底冷え

岩 粗削り

純粋な死の希求

特にある夢を見たときによく起こるのだが、純粋な死の希求に取り憑かれることがある。将来が不安だとか今に希望が持てないだとかそうした状態の解決策として死を求めるのではない。取り憑かれているとき死は魅力あるもの、心地いいものとして写り、遊園地のジェットコースターに乗りたいといったような欲望のジャンルに入る。未知の体験に対して好奇心が掻き立てられていると言えば理解がされやすいだろうか。

しかしジェットコースターに乗りたい欲望にはない異常さがある。「取り憑かれる」と表現したように、その間は「死にたい、どうやって死のうかな、こんな死に方はいいな」と思考がそればかりになってしまう。誰かに銃で撃たれたり剣で突き刺されたり首を絞められたりといった妄想を絶えず行う。胸が高鳴ってきて全身がくすぐったくなる。そこには自分の死が目の前に感じることの快楽がある。

音楽アーティストのきくおさんの楽曲の中に「死ぬのが気持ちよかった」、「気持ちいい夢を見た」という歌詞がある。他に「幸福な死を」では恋人(?)の相手の首を絞めて「気持ちいい?」と聞く描写がある。他の楽曲も曲調も相まってきっと自分の持つものと同じものが表現されていると思っている。ちなみにきくおさんの楽曲を聴く前から純粋な死の希求の感覚はあったので、楽曲が自分の深い希死念慮を支えたわけではない。むしろきくおさんを知ったとき自分と同じ感覚を恐らく持っている人だとして何か喜ばしいものを感じた。(死のシチュエーションが快のカテゴリに入ったのは5歳頃だと記憶している。その頃には戦隊ヒーローか何かの死のシーンをごっこ遊びでよく再現していた。なぜそうなったのかは自分でも分からない。)

 

冒頭の「ある夢」とは容易に想像できるだろうが恐怖が伴わない爽快感すらある死の夢である。ちなみに恐怖や悔恨が伴う死の夢もあり、それはそれで起きたときも同じように引きずる。今回の夢はライトセーバーで相手と戦って負けたというものだった。隙を突かれ首を斬られて負けたのだが、その瞬間強者に出会えた感覚が駆け巡り、そのまま崩れ落ちた。

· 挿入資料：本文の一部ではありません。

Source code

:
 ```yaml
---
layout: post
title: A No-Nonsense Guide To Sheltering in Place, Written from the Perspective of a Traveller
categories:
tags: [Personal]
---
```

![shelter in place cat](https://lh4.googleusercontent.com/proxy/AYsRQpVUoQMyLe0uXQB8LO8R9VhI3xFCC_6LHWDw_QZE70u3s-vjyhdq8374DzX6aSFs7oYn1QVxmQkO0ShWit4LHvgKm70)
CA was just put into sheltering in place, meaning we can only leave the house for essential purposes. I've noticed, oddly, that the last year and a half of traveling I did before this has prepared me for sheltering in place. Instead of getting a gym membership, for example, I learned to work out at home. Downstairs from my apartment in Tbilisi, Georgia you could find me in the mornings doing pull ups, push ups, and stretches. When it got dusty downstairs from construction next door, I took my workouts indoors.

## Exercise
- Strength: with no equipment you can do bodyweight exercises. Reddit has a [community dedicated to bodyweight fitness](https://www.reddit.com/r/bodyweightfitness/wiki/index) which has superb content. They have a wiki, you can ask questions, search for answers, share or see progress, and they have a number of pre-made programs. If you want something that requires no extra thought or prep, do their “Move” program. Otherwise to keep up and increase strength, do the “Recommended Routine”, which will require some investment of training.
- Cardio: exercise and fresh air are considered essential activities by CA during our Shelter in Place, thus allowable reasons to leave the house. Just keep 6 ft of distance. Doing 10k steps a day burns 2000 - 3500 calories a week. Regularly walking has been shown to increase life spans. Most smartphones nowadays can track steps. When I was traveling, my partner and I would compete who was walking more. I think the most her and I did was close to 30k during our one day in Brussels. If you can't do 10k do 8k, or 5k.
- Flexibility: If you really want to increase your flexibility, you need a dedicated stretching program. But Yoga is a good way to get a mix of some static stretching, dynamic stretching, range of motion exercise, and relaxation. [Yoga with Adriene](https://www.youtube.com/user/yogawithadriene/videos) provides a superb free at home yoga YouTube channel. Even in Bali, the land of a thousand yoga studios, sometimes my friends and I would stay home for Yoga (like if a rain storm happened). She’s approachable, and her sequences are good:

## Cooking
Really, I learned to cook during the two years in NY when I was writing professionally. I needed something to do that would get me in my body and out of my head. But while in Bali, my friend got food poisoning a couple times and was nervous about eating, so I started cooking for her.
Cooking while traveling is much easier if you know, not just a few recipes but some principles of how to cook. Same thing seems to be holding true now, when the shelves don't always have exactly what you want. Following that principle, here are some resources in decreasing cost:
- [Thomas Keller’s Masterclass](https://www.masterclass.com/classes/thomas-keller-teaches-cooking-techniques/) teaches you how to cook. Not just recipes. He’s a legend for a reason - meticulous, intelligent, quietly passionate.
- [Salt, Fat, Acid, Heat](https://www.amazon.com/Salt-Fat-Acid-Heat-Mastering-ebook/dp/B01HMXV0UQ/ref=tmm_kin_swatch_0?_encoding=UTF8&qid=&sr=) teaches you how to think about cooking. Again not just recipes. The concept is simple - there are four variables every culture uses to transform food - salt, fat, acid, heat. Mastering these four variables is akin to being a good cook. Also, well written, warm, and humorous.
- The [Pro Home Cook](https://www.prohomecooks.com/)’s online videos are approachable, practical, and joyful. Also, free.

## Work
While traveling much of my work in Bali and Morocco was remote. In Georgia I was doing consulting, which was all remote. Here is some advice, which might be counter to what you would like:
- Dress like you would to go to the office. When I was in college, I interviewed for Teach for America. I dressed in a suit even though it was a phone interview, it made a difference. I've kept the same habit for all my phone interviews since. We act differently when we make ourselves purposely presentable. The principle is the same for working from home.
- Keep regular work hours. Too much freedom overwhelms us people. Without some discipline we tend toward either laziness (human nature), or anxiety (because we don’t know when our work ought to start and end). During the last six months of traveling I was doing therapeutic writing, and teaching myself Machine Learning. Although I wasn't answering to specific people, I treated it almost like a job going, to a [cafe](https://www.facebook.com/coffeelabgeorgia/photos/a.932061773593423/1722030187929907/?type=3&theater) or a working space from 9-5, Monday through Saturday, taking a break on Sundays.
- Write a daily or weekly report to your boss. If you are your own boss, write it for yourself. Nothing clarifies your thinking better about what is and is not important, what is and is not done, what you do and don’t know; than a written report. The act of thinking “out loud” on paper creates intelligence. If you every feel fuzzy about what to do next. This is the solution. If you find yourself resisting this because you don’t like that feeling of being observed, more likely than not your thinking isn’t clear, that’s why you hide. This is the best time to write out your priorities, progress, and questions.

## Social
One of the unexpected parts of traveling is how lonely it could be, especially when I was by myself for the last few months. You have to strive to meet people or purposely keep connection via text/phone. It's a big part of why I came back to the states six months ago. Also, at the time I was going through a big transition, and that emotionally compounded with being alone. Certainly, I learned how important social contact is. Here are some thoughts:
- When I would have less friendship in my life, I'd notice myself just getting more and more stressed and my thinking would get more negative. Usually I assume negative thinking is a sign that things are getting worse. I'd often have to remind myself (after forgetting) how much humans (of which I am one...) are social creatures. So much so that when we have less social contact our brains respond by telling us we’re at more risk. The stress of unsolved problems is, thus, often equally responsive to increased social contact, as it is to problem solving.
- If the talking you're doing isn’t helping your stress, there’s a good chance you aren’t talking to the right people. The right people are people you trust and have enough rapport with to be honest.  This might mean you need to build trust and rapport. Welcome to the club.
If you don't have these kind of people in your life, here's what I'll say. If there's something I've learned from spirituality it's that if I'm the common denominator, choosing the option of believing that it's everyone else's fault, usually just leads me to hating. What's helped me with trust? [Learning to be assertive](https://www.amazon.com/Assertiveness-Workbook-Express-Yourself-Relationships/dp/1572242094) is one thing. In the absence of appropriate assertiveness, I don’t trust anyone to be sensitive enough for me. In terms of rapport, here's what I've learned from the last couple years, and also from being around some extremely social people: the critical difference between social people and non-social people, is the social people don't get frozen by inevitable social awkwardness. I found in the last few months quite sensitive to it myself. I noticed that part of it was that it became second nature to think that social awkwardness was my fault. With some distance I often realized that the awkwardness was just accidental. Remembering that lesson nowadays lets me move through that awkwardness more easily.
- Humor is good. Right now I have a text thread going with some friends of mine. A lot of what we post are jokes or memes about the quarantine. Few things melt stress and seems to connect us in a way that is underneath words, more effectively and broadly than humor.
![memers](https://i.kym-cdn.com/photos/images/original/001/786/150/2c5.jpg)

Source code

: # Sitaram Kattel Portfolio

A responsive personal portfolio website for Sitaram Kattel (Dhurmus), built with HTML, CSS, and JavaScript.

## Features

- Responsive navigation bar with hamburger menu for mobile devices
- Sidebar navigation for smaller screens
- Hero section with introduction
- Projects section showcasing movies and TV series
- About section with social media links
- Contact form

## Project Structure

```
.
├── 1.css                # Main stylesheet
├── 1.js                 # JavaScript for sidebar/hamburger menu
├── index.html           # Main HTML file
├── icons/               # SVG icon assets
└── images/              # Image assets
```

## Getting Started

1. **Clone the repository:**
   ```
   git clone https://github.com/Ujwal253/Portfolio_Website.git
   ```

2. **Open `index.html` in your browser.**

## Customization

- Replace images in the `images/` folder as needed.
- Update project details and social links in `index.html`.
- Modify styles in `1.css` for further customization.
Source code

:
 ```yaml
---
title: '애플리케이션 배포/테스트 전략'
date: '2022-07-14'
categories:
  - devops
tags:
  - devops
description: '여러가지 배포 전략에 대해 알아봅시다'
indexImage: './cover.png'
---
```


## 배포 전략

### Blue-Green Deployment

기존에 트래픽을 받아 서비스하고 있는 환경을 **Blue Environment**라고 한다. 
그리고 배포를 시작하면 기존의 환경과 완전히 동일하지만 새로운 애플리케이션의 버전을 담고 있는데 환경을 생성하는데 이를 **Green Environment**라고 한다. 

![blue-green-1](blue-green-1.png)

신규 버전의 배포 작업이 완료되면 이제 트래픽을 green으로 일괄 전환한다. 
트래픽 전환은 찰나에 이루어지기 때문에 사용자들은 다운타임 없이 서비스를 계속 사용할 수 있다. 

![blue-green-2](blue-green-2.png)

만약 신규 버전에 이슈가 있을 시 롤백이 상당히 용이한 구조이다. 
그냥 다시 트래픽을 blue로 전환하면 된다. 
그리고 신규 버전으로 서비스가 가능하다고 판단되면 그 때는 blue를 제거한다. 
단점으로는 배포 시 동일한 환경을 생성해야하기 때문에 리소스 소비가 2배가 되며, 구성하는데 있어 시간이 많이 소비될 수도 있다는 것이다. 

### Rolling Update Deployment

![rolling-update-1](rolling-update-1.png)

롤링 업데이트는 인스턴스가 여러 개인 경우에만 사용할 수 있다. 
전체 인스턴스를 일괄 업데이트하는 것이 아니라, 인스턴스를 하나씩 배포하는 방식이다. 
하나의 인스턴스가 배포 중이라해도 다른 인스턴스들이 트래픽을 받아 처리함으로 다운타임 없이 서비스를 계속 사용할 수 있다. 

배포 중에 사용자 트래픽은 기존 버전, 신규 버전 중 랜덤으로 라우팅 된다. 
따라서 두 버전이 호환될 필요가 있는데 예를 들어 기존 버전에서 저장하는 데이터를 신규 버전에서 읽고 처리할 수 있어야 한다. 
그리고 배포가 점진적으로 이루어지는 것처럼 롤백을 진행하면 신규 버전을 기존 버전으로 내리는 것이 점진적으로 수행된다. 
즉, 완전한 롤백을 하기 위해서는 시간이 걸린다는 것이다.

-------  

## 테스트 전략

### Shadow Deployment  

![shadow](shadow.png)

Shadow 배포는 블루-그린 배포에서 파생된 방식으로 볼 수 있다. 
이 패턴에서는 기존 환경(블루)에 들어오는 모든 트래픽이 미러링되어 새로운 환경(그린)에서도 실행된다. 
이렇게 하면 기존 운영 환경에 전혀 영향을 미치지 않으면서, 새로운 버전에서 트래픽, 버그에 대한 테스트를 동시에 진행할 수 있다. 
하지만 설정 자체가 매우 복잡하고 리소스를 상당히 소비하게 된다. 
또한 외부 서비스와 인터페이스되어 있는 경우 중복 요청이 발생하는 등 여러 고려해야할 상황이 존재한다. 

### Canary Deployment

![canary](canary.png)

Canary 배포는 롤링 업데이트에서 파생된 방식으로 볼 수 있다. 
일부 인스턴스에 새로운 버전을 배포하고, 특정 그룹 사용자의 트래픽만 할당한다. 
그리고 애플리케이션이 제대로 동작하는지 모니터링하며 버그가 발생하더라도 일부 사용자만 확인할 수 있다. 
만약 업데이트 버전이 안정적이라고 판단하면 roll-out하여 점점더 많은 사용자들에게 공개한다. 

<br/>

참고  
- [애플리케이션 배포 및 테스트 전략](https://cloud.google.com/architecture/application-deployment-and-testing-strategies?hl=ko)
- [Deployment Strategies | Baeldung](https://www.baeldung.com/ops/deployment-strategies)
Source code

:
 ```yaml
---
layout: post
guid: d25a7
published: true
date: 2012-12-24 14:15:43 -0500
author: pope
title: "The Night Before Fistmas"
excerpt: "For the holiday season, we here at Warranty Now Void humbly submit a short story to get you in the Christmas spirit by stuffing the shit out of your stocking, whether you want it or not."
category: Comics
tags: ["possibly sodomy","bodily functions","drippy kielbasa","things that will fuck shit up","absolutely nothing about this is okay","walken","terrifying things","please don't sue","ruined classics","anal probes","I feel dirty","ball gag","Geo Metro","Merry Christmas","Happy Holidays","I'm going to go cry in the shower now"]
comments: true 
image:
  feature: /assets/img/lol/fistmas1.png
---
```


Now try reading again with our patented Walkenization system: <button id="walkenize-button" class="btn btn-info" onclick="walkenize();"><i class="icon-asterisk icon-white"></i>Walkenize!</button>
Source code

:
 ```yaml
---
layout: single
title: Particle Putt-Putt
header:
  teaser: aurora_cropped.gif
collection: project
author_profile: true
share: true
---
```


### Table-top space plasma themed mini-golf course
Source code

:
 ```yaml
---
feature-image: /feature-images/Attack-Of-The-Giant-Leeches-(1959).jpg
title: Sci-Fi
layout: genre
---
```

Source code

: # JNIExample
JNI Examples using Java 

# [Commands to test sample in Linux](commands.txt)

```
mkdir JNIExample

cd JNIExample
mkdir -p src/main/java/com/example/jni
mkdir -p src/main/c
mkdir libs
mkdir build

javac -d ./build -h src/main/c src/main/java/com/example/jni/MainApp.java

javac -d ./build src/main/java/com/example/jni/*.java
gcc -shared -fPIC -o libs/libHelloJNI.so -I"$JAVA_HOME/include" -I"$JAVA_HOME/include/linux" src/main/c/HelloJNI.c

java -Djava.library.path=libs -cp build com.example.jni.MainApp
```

この「強者に出会えた感覚」が死をいいものにさせた。

希死念慮が酷い時期もこうした夢を見たので、この希死念慮は現実の不安などがトリガーになったものなのか、夢によるものなのかがはっきり区別できないことがよくあった。希死念慮が無いときにその夢を見たことで意識が死にフォーカスされ、快楽目的であった死がいつのまにか現実の不安に突きつけるものになったこともよくあった。そして涙が出るまでに至ることもある。今回はそのどちらでもなく、ただただ死の欲望に取り憑かれたものだった。